O principal foco dos ataques do presidente girou em torno da tentativa de adoção do voto impresso no país, proposta rejeitada pela Câmara dos Deputados. A tensão entre os poderes, entretanto, persistiu após Moraes incluir Bolsonaro como um dos investigados no inquérito das fake news.

Além disso, nas últimas semanas, outra crise ganhou relevância: sem chuvas, o Brasil corre o risco de sofrer com apagões nos próximos meses. Até agora, Bolsonaro tem resistido a admitir a necessidade de racionamento. Por enquanto, o governo tem reajustado a tarifa de energia repetidamente como forma de conter a demanda, a chamada "bandeira vermelha". Analistas, entretanto, tem elevado o risco do país sofrer com falta de eletricidade até o fim do ano com a previsão da seca persistir até dezembro.

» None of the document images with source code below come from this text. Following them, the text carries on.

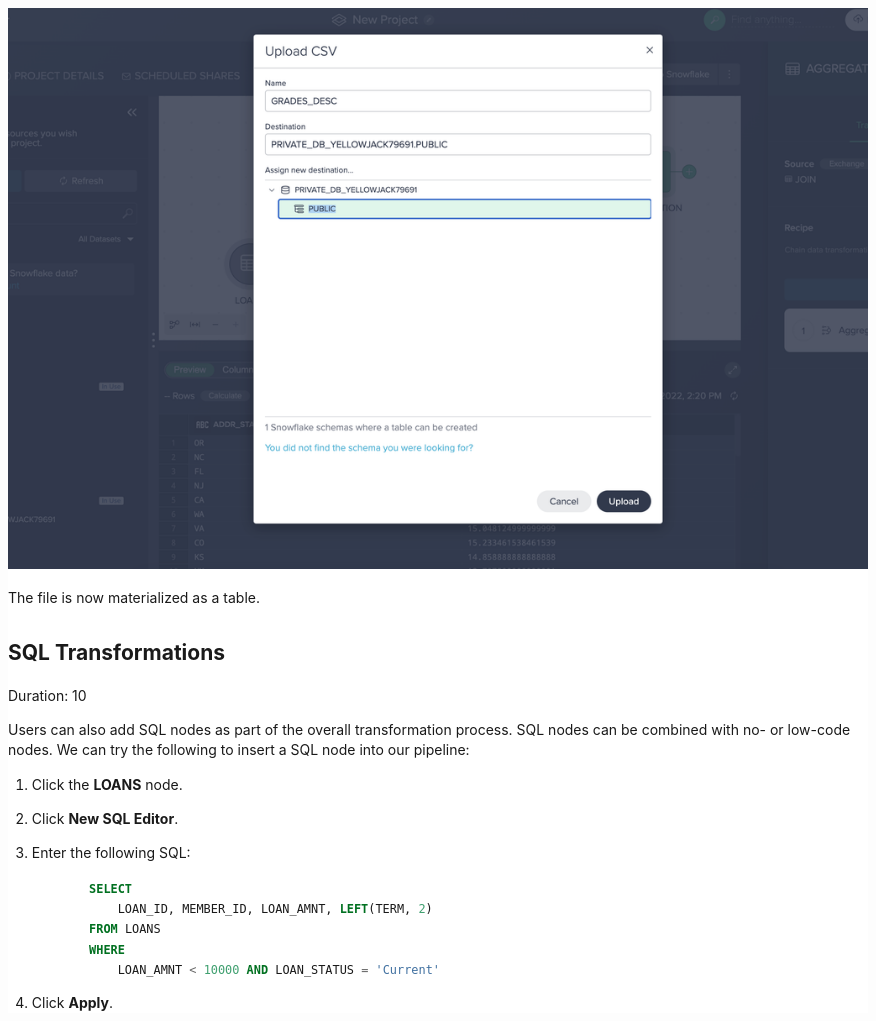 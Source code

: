 ![Login](assets/upload_config.png)

The file is now materialized as a table.

## SQL Transformations

Duration: 10

Users can also add SQL nodes as part of the overall transformation process. SQL nodes can be combined with no- or low-code nodes. We can try the following to insert a SQL node into our pipeline:



1. Click the **LOANS** node.
2. Click **New SQL Editor**.
3. Enter the following SQL:

	```SQL  
	        SELECT 
		        LOAN_ID, MEMBER_ID, LOAN_AMNT, LEFT(TERM, 2)   
		    FROM LOANS 
		    WHERE  
			    LOAN_AMNT < 10000 AND LOAN_STATUS = 'Current'  
	```  

4. Click **Apply**.
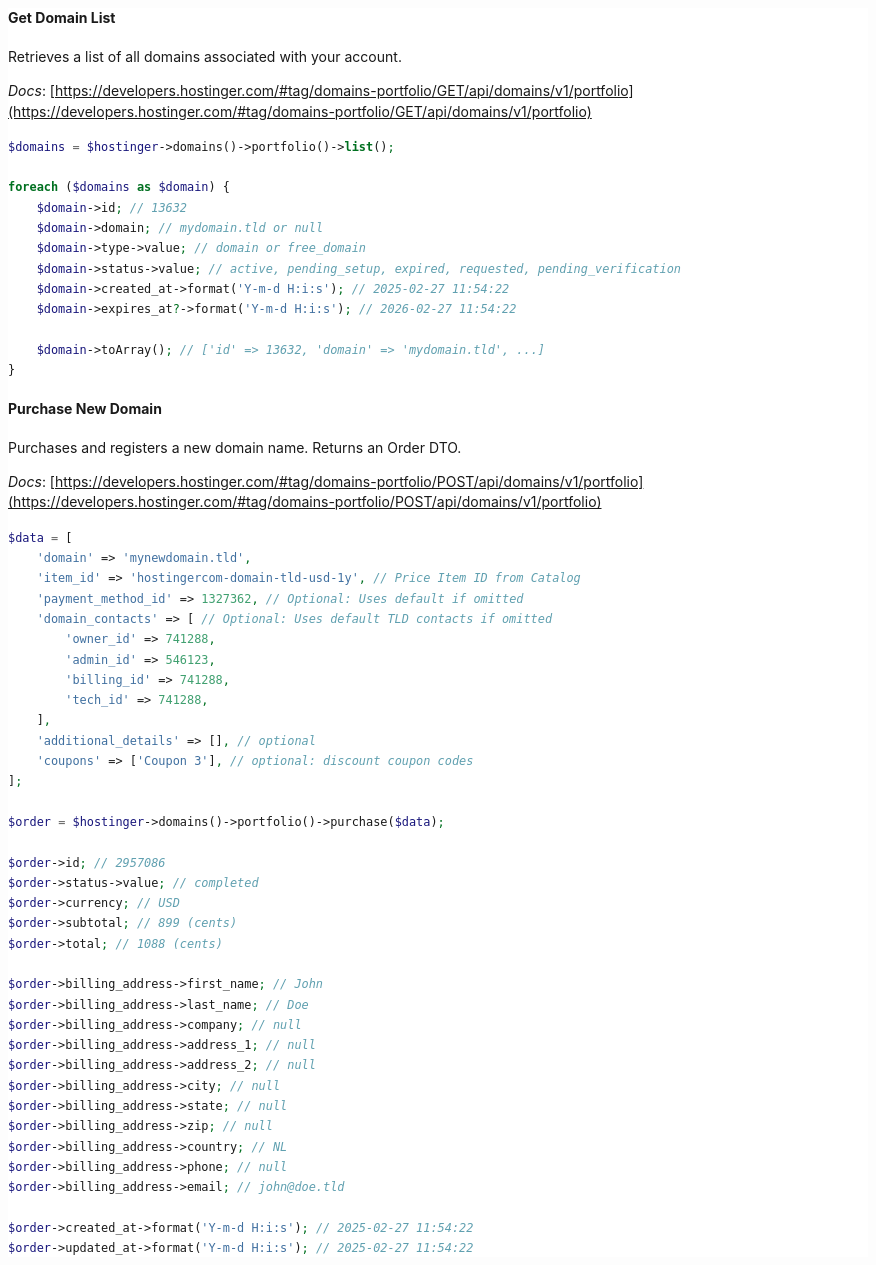 #### Get Domain List

Retrieves a list of all domains associated with your account.

*Docs*: [https://developers.hostinger.com/#tag/domains-portfolio/GET/api/domains/v1/portfolio](https://developers.hostinger.com/#tag/domains-portfolio/GET/api/domains/v1/portfolio)

```php
$domains = $hostinger->domains()->portfolio()->list();

foreach ($domains as $domain) {
    $domain->id; // 13632
    $domain->domain; // mydomain.tld or null
    $domain->type->value; // domain or free_domain
    $domain->status->value; // active, pending_setup, expired, requested, pending_verification
    $domain->created_at->format('Y-m-d H:i:s'); // 2025-02-27 11:54:22
    $domain->expires_at?->format('Y-m-d H:i:s'); // 2026-02-27 11:54:22

    $domain->toArray(); // ['id' => 13632, 'domain' => 'mydomain.tld', ...]
}
```

#### Purchase New Domain

Purchases and registers a new domain name. Returns an Order DTO.

*Docs*: [https://developers.hostinger.com/#tag/domains-portfolio/POST/api/domains/v1/portfolio](https://developers.hostinger.com/#tag/domains-portfolio/POST/api/domains/v1/portfolio)

```php
$data = [
    'domain' => 'mynewdomain.tld',
    'item_id' => 'hostingercom-domain-tld-usd-1y', // Price Item ID from Catalog
    'payment_method_id' => 1327362, // Optional: Uses default if omitted
    'domain_contacts' => [ // Optional: Uses default TLD contacts if omitted
        'owner_id' => 741288,
        'admin_id' => 546123,
        'billing_id' => 741288,
        'tech_id' => 741288,
    ],
    'additional_details' => [], // optional
    'coupons' => ['Coupon 3'], // optional: discount coupon codes
];

$order = $hostinger->domains()->portfolio()->purchase($data);

$order->id; // 2957086
$order->status->value; // completed
$order->currency; // USD
$order->subtotal; // 899 (cents)
$order->total; // 1088 (cents)

$order->billing_address->first_name; // John
$order->billing_address->last_name; // Doe
$order->billing_address->company; // null
$order->billing_address->address_1; // null
$order->billing_address->address_2; // null
$order->billing_address->city; // null
$order->billing_address->state; // null
$order->billing_address->zip; // null
$order->billing_address->country; // NL
$order->billing_address->phone; // null
$order->billing_address->email; // john@doe.tld

$order->created_at->format('Y-m-d H:i:s'); // 2025-02-27 11:54:22
$order->updated_at->format('Y-m-d H:i:s'); // 2025-02-27 11:54:22
```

Apesar disso, Bolsonaro tem cada vez mais priorizado agendas particulares ou políticas. Nesta terça-feira, durante as comemorações de 7 de setembro, o presidente deve participar de apenas um evento público, o hasteamento da bandeira. Durante a manhã, Bolsonaro participará das manifestações em Brasília. Logo depois, irá embarcar para São Paulo onde, na parte da tarde, participará da manifestação na capital paulista.


Segundo Bolsonaro, as manifestações servirão como ultimato para "um ou dois" ministros do Supremo. Sem citar nomes, o presidente tem usado essa expressão para se referir aos ministros Alexandre de Moraes e Luis Roberto Barroso.

"Essas uma ou duas pessoas têm que entender o seu lugar. E o recado de vocês povo brasileiro na próxima terça-feira será um ultimato para essas duas pessoas. Curvem-se à Constituição. Respeitem a nossa liberdade. Entendam que vocês dois estão no caminho errado. Porque sempre dá tempo para se redimir", afirmou o presidente na semana passada.